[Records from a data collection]
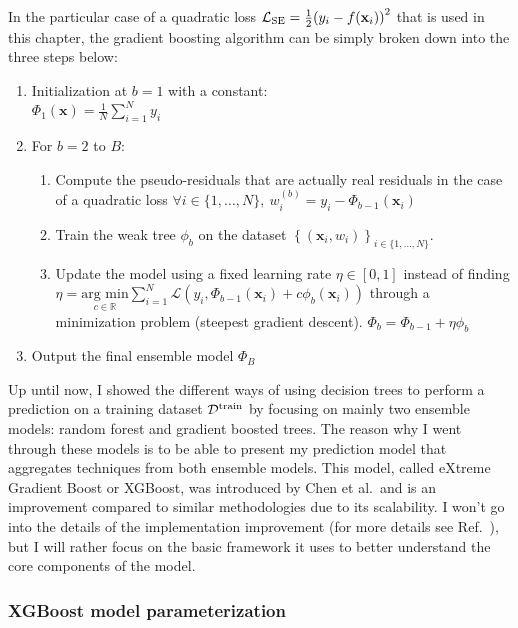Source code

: \documentclass[main]{subfiles}
\begin{document}
In the particular case of a quadratic loss $\mathcal{L}_{\text{SE}} =\tfrac{1}{2} {\left(y_i - f(\mathbf{x}_i)\right)}^2$ that is used in this chapter, the gradient boosting algorithm can be simply broken down into the three steps below:\autocite{Friedman2002}
\begin{enumerate}
  \item Initialization at $b=1$ with a constant: \\
    \quad $\Phi_1(\mathbf{x}) = \frac{1}{N}\sum_{i=1}^{N}y_i$
  \item For $b = 2$ to $B$:
    \begin{enumerate}
      \item Compute the pseudo-residuals that are actually real residuals in the case of a quadratic loss
        \quad $\forall i\in \{1,\ldots,N\},\ w_i^{(b)} = y_i - \Phi_{b-1}(\mathbf{x}_i)$
      \item Train the weak tree $\phi_b$ on the dataset ${\left\{ (\mathbf{x}_i, w_i) \right\}}_{i\in \{1,\ldots,N\}}$.
      \item Update the model using a fixed learning rate $\eta\in [0,1]$ instead of finding $\eta =\underset{c\in \mathbb{R}}{\text{arg min}} \sum_{i=1}^{N}\mathcal{L}\left(y_i,\Phi_{b-1}(\mathbf{x}_i) + c \phi_b(\mathbf{x}_i)\right)$ through a minimization problem (steepest gradient descent).
        \quad $\Phi_b = \Phi_{b-1} + \eta \phi_{b}$
    \end{enumerate}
  \item Output the final ensemble model $\Phi_B$
\end{enumerate}

Up until now, I showed the different ways of using decision trees to perform a prediction on a training dataset $\mathcal{D}^{\text{train}}$ by focusing on mainly two ensemble models: random forest and gradient boosted trees. The reason why I went through these models is to be able to present my prediction model that aggregates techniques from both ensemble models. This model, called eXtreme Gradient Boost or XGBoost, was introduced by Chen et al.\ and is an improvement compared to similar methodologies due to its scalability. I won't go into the details of the implementation improvement (for more details see Ref.~\cite{chen2016xgboost}), but I will rather focus on the basic framework it uses to better understand the core components of the model.

\subsubsection{XGBoost model parameterization}
\end{document}
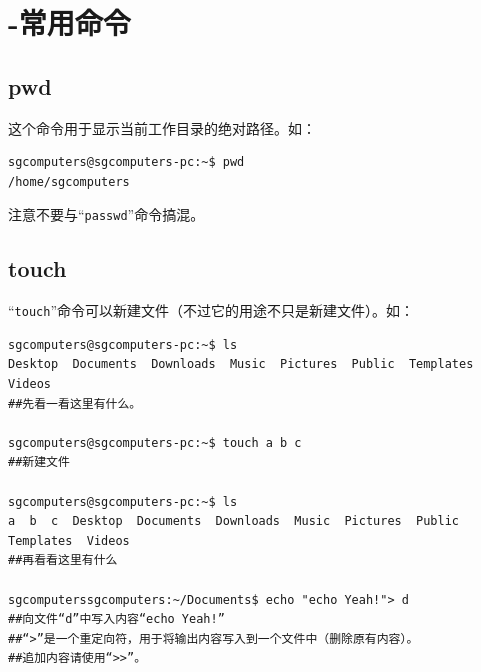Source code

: \section{-常用命令}
\subsection{pwd}
这个命令用于显示当前工作目录的绝对路径。如：
\begin{verbatim}
sgcomputers@sgcomputers-pc:~$ pwd
/home/sgcomputers
\end{verbatim} \par
注意不要与“\verb|passwd|”命令搞混。
\subsection{touch}
\label{sec:nf}“\verb|touch|”命令可以新建文件（不过它的用途不只是新建文件）。如：
\begin{verbatim}
sgcomputers@sgcomputers-pc:~$ ls
Desktop  Documents  Downloads  Music  Pictures  Public  Templates  Videos
##先看一看这里有什么。

sgcomputers@sgcomputers-pc:~$ touch a b c
##新建文件

sgcomputers@sgcomputers-pc:~$ ls
a  b  c  Desktop  Documents  Downloads  Music  Pictures  Public  Templates  Videos
##再看看这里有什么

sgcomputerssgcomputers:~/Documents$ echo "echo Yeah!"> d
##向文件“d”中写入内容“echo Yeah!”
##“>”是一个重定向符，用于将输出内容写入到一个文件中（删除原有内容）。
##追加内容请使用“>>”。
\end{verbatim}
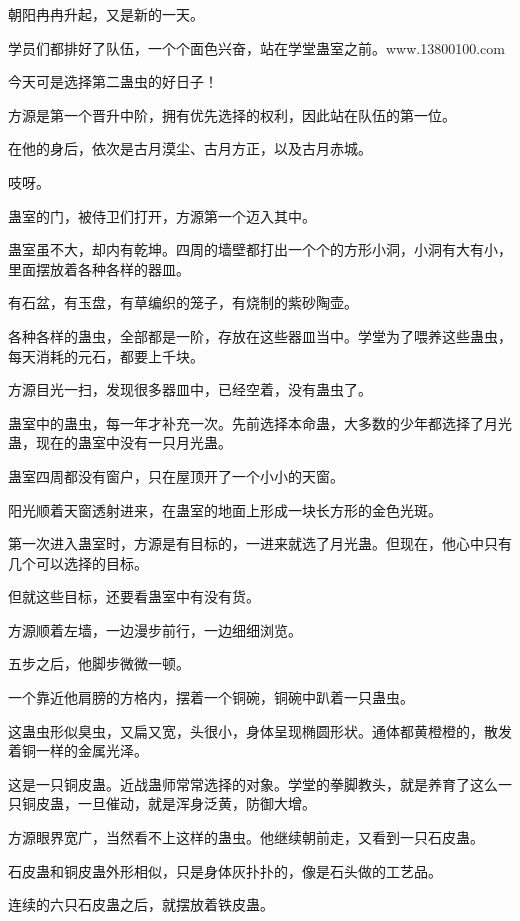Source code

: 
\begin{this_body}

朝阳冉冉升起，又是新的一天。

学员们都排好了队伍，一个个面色兴奋，站在学堂蛊室之前。www.13800100.com

今天可是选择第二蛊虫的好日子！

方源是第一个晋升中阶，拥有优先选择的权利，因此站在队伍的第一位。

在他的身后，依次是古月漠尘、古月方正，以及古月赤城。

吱呀。

蛊室的门，被侍卫们打开，方源第一个迈入其中。

蛊室虽不大，却内有乾坤。四周的墙壁都打出一个个的方形小洞，小洞有大有小，里面摆放着各种各样的器皿。

有石盆，有玉盘，有草编织的笼子，有烧制的紫砂陶壶。

各种各样的蛊虫，全部都是一阶，存放在这些器皿当中。学堂为了喂养这些蛊虫，每天消耗的元石，都要上千块。

方源目光一扫，发现很多器皿中，已经空着，没有蛊虫了。

蛊室中的蛊虫，每一年才补充一次。先前选择本命蛊，大多数的少年都选择了月光蛊，现在的蛊室中没有一只月光蛊。

蛊室四周都没有窗户，只在屋顶开了一个小小的天窗。

阳光顺着天窗透射进来，在蛊室的地面上形成一块长方形的金色光斑。

第一次进入蛊室时，方源是有目标的，一进来就选了月光蛊。但现在，他心中只有几个可以选择的目标。

但就这些目标，还要看蛊室中有没有货。

方源顺着左墙，一边漫步前行，一边细细浏览。

五步之后，他脚步微微一顿。

一个靠近他肩膀的方格内，摆着一个铜碗，铜碗中趴着一只蛊虫。

这蛊虫形似臭虫，又扁又宽，头很小，身体呈现椭圆形状。通体都黄橙橙的，散发着铜一样的金属光泽。

这是一只铜皮蛊。近战蛊师常常选择的对象。学堂的拳脚教头，就是养育了这么一只铜皮蛊，一旦催动，就是浑身泛黄，防御大增。

方源眼界宽广，当然看不上这样的蛊虫。他继续朝前走，又看到一只石皮蛊。

石皮蛊和铜皮蛊外形相似，只是身体灰扑扑的，像是石头做的工艺品。

连续的六只石皮蛊之后，就摆放着铁皮蛊。


\end{this_body}
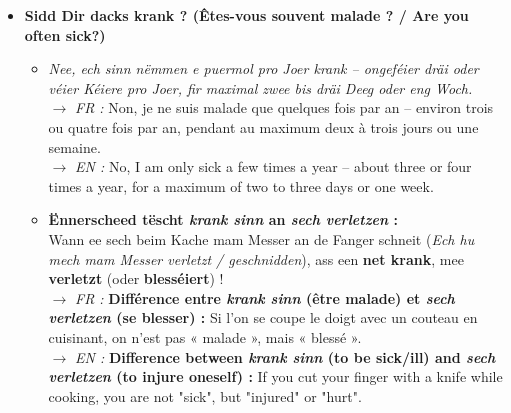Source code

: \begin{itemize}
    \item \textbf{Sidd Dir dacks krank ? (Êtes-vous souvent malade ? / Are you often sick?)}
    \begin{itemize}
        \item \textit{Nee, ech sinn nëmmen e puermol pro Joer krank -- ongeféier dräi oder véier Kéiere pro Joer, fir maximal zwee bis dräi Deeg oder eng Woch.} \\
        $\rightarrow$ \textit{FR :} Non, je ne suis malade que quelques fois par an -- environ trois ou quatre fois par an, pendant au maximum deux à trois jours ou une semaine. \\
        $\rightarrow$ \textit{EN :} No, I am only sick a few times a year -- about three or four times a year, for a maximum of two to three days or one week.
        \item \textbf{Ënnerscheed tëscht \textit{krank sinn} an \textit{sech verletzen} :} \\
        Wann ee sech beim Kache mam Messer an de Fanger schneit (\textit{Ech hu mech mam Messer verletzt / geschnidden}), ass een \textbf{net krank}, mee \textbf{verletzt} (oder \textbf{blesséiert}) ! \\
        $\rightarrow$ \textit{FR :} \textbf{Différence entre \textit{krank sinn} (être malade) et \textit{sech verletzen} (se blesser) :} Si l'on se coupe le doigt avec un couteau en cuisinant, on n'est pas « malade », mais « blessé ». \\
        $\rightarrow$ \textit{EN :} \textbf{Difference between \textit{krank sinn} (to be sick/ill) and \textit{sech verletzen} (to injure oneself) :} If you cut your finger with a knife while cooking, you are not "sick", but "injured" or "hurt".
    \end{itemize}

    \vspace{0.4em}


\end{itemize}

## Work request:
Verbatim output of every entry above is required, though pictures are to be left out.

## Task solution:
Source code

: \documentclass[main]{subfiles}
\begin{document}
In the particular case of a quadratic loss $\mathcal{L}_{\text{SE}} =\tfrac{1}{2} {\left(y_i - f(\mathbf{x}_i)\right)}^2$ that is used in this chapter, the gradient boosting algorithm can be simply broken down into the three steps below:\autocite{Friedman2002}
\begin{enumerate}
  \item Initialization at $b=1$ with a constant: \\
    \quad $\Phi_1(\mathbf{x}) = \frac{1}{N}\sum_{i=1}^{N}y_i$
  \item For $b = 2$ to $B$:
    \begin{enumerate}
      \item Compute the pseudo-residuals that are actually real residuals in the case of a quadratic loss
        \quad $\forall i\in \{1,\ldots,N\},\ w_i^{(b)} = y_i - \Phi_{b-1}(\mathbf{x}_i)$
      \item Train the weak tree $\phi_b$ on the dataset ${\left\{ (\mathbf{x}_i, w_i) \right\}}_{i\in \{1,\ldots,N\}}$.
      \item Update the model using a fixed learning rate $\eta\in [0,1]$ instead of finding $\eta =\underset{c\in \mathbb{R}}{\text{arg min}} \sum_{i=1}^{N}\mathcal{L}\left(y_i,\Phi_{b-1}(\mathbf{x}_i) + c \phi_b(\mathbf{x}_i)\right)$ through a minimization problem (steepest gradient descent).
        \quad $\Phi_b = \Phi_{b-1} + \eta \phi_{b}$
    \end{enumerate}
  \item Output the final ensemble model $\Phi_B$
\end{enumerate}

Up until now, I showed the different ways of using decision trees to perform a prediction on a training dataset $\mathcal{D}^{\text{train}}$ by focusing on mainly two ensemble models: random forest and gradient boosted trees. The reason why I went through these models is to be able to present my prediction model that aggregates techniques from both ensemble models. This model, called eXtreme Gradient Boost or XGBoost, was introduced by Chen et al.\ and is an improvement compared to similar methodologies due to its scalability. I won't go into the details of the implementation improvement (for more details see Ref.~\cite{chen2016xgboost}), but I will rather focus on the basic framework it uses to better understand the core components of the model.

\subsubsection{XGBoost model parameterization}
\end{document}
Source code

: \section{-常用命令}
\subsection{pwd}
这个命令用于显示当前工作目录的绝对路径。如：
\begin{verbatim}
sgcomputers@sgcomputers-pc:~$ pwd
/home/sgcomputers
\end{verbatim} \par
注意不要与“\verb|passwd|”命令搞混。
\subsection{touch}
\label{sec:nf}“\verb|touch|”命令可以新建文件（不过它的用途不只是新建文件）。如：
\begin{verbatim}
sgcomputers@sgcomputers-pc:~$ ls
Desktop  Documents  Downloads  Music  Pictures  Public  Templates  Videos
##先看一看这里有什么。

sgcomputers@sgcomputers-pc:~$ touch a b c
##新建文件

sgcomputers@sgcomputers-pc:~$ ls
a  b  c  Desktop  Documents  Downloads  Music  Pictures  Public  Templates  Videos
##再看看这里有什么

sgcomputerssgcomputers:~/Documents$ echo "echo Yeah!"> d
##向文件“d”中写入内容“echo Yeah!”
##“>”是一个重定向符，用于将输出内容写入到一个文件中（删除原有内容）。
##追加内容请使用“>>”。
\end{verbatim}
Source code

: 
\begin{this_body}

朝阳冉冉升起，又是新的一天。

学员们都排好了队伍，一个个面色兴奋，站在学堂蛊室之前。www.13800100.com

今天可是选择第二蛊虫的好日子！

方源是第一个晋升中阶，拥有优先选择的权利，因此站在队伍的第一位。

在他的身后，依次是古月漠尘、古月方正，以及古月赤城。

吱呀。

蛊室的门，被侍卫们打开，方源第一个迈入其中。

蛊室虽不大，却内有乾坤。四周的墙壁都打出一个个的方形小洞，小洞有大有小，里面摆放着各种各样的器皿。

有石盆，有玉盘，有草编织的笼子，有烧制的紫砂陶壶。

各种各样的蛊虫，全部都是一阶，存放在这些器皿当中。学堂为了喂养这些蛊虫，每天消耗的元石，都要上千块。

方源目光一扫，发现很多器皿中，已经空着，没有蛊虫了。

蛊室中的蛊虫，每一年才补充一次。先前选择本命蛊，大多数的少年都选择了月光蛊，现在的蛊室中没有一只月光蛊。

蛊室四周都没有窗户，只在屋顶开了一个小小的天窗。

阳光顺着天窗透射进来，在蛊室的地面上形成一块长方形的金色光斑。

第一次进入蛊室时，方源是有目标的，一进来就选了月光蛊。但现在，他心中只有几个可以选择的目标。

但就这些目标，还要看蛊室中有没有货。

方源顺着左墙，一边漫步前行，一边细细浏览。

五步之后，他脚步微微一顿。

一个靠近他肩膀的方格内，摆着一个铜碗，铜碗中趴着一只蛊虫。

这蛊虫形似臭虫，又扁又宽，头很小，身体呈现椭圆形状。通体都黄橙橙的，散发着铜一样的金属光泽。

这是一只铜皮蛊。近战蛊师常常选择的对象。学堂的拳脚教头，就是养育了这么一只铜皮蛊，一旦催动，就是浑身泛黄，防御大增。

方源眼界宽广，当然看不上这样的蛊虫。他继续朝前走，又看到一只石皮蛊。

石皮蛊和铜皮蛊外形相似，只是身体灰扑扑的，像是石头做的工艺品。

连续的六只石皮蛊之后，就摆放着铁皮蛊。


\end{this_body}
Source code

: \begin{itemize}
    \item \textbf{Sidd Dir dacks krank ? (Êtes-vous souvent malade ? / Are you often sick?)}
    \begin{itemize}
        \item \textit{Nee, ech sinn nëmmen e puermol pro Joer krank -- ongeféier dräi oder véier Kéiere pro Joer, fir maximal zwee bis dräi Deeg oder eng Woch.} \\
        $\rightarrow$ \textit{FR :} Non, je ne suis malade que quelques fois par an -- environ trois ou quatre fois par an, pendant au maximum deux à trois jours ou une semaine. \\
        $\rightarrow$ \textit{EN :} No, I am only sick a few times a year -- about three or four times a year, for a maximum of two to three days or one week.
        \item \textbf{Ënnerscheed tëscht \textit{krank sinn} an \textit{sech verletzen} :} \\
        Wann ee sech beim Kache mam Messer an de Fanger schneit (\textit{Ech hu mech mam Messer verletzt / geschnidden}), ass een \textbf{net krank}, mee \textbf{verletzt} (oder \textbf{blesséiert}) ! \\
        $\rightarrow$ \textit{FR :} \textbf{Différence entre \textit{krank sinn} (être malade) et \textit{sech verletzen} (se blesser) :} Si l'on se coupe le doigt avec un couteau en cuisinant, on n'est pas « malade », mais « blessé ». \\
        $\rightarrow$ \textit{EN :} \textbf{Difference between \textit{krank sinn} (to be sick/ill) and \textit{sech verletzen} (to injure oneself) :} If you cut your finger with a knife while cooking, you are not "sick", but "injured" or "hurt".
    \end{itemize}

    \vspace{0.4em}


\end{itemize}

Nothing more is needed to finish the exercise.